Speaker: Girija Narlikar, Carnegie Mellon University
Date: November 5, 1998
Pthreads for Dynamic and Irregular Parallelism
High performance applications on shared memory machines have typically been written in a coarse grained style, with one heavyweight thread per processor. In comparison, programming with a large number of lightweight, parallel threads has several advantages, including simpler coding for programs with irregular and dynamic parallelism, and better adaptability to a changing number of processors. The programmer can express a new thread to execute each individual parallel task; the implementation dynamically creates and schedules these threads onto the processors, and effectively balances the load. However, unless the threads scheduler is designed carefully, the parallel program may suffer poor space and time performance.

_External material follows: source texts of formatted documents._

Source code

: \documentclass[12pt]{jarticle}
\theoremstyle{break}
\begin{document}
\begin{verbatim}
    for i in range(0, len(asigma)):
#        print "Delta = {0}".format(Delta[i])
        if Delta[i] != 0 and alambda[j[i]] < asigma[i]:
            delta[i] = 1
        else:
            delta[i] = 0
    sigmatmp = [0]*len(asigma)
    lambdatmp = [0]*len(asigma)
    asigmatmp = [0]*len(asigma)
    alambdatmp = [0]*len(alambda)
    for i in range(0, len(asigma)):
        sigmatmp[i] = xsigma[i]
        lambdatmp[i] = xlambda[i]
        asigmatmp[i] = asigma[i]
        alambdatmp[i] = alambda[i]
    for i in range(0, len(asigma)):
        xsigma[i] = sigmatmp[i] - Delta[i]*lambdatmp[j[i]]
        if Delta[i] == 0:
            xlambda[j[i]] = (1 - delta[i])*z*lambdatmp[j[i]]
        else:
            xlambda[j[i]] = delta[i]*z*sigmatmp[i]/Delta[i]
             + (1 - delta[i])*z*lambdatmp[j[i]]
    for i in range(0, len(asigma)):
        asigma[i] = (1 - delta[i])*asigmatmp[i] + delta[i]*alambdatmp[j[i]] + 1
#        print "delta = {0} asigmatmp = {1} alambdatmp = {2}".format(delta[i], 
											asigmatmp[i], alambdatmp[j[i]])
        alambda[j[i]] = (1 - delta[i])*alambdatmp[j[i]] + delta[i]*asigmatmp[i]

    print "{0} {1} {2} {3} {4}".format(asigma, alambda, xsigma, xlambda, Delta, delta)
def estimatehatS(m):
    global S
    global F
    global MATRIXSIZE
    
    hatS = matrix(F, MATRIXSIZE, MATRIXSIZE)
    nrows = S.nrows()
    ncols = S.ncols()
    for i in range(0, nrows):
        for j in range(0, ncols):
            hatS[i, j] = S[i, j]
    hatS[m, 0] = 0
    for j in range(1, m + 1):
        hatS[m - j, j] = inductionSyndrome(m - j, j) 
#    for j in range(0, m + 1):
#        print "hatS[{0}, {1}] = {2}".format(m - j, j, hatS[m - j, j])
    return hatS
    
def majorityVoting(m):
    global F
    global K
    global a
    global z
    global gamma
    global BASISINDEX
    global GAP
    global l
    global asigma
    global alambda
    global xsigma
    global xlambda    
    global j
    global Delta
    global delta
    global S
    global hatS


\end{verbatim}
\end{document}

In this paper, we study the performance of a native, lightweight POSIX threads (Pthreads) library on a shared memory machine running Solaris; to our knowledge, the Solaris library is one of the most efficient user-level implementations of the Pthreads standard available today. To evaluate this Pthreads implementation, we use a set of parallel programs that dynamically create a large number of threads. The programs include dense and sparse matrix multiplies, two N-body codes, a data classifier, a volume rendering benchmark, and a high performance FFT package. We find the existing threads scheduler to be unsuitable for executing such programs. We show how simple modifications to the Pthreads scheduler can result in significantly improved space and time performance for the programs; the modified scheduler results in as much as 44% less running time and 63% less memory requirement compared to the original Pthreads implementation. Our results indicate that, provided we use a good scheduler, the rich functionality and standard API of Pthreads can be combined with the advantages of dynamic, lightweight threads to result in high performance.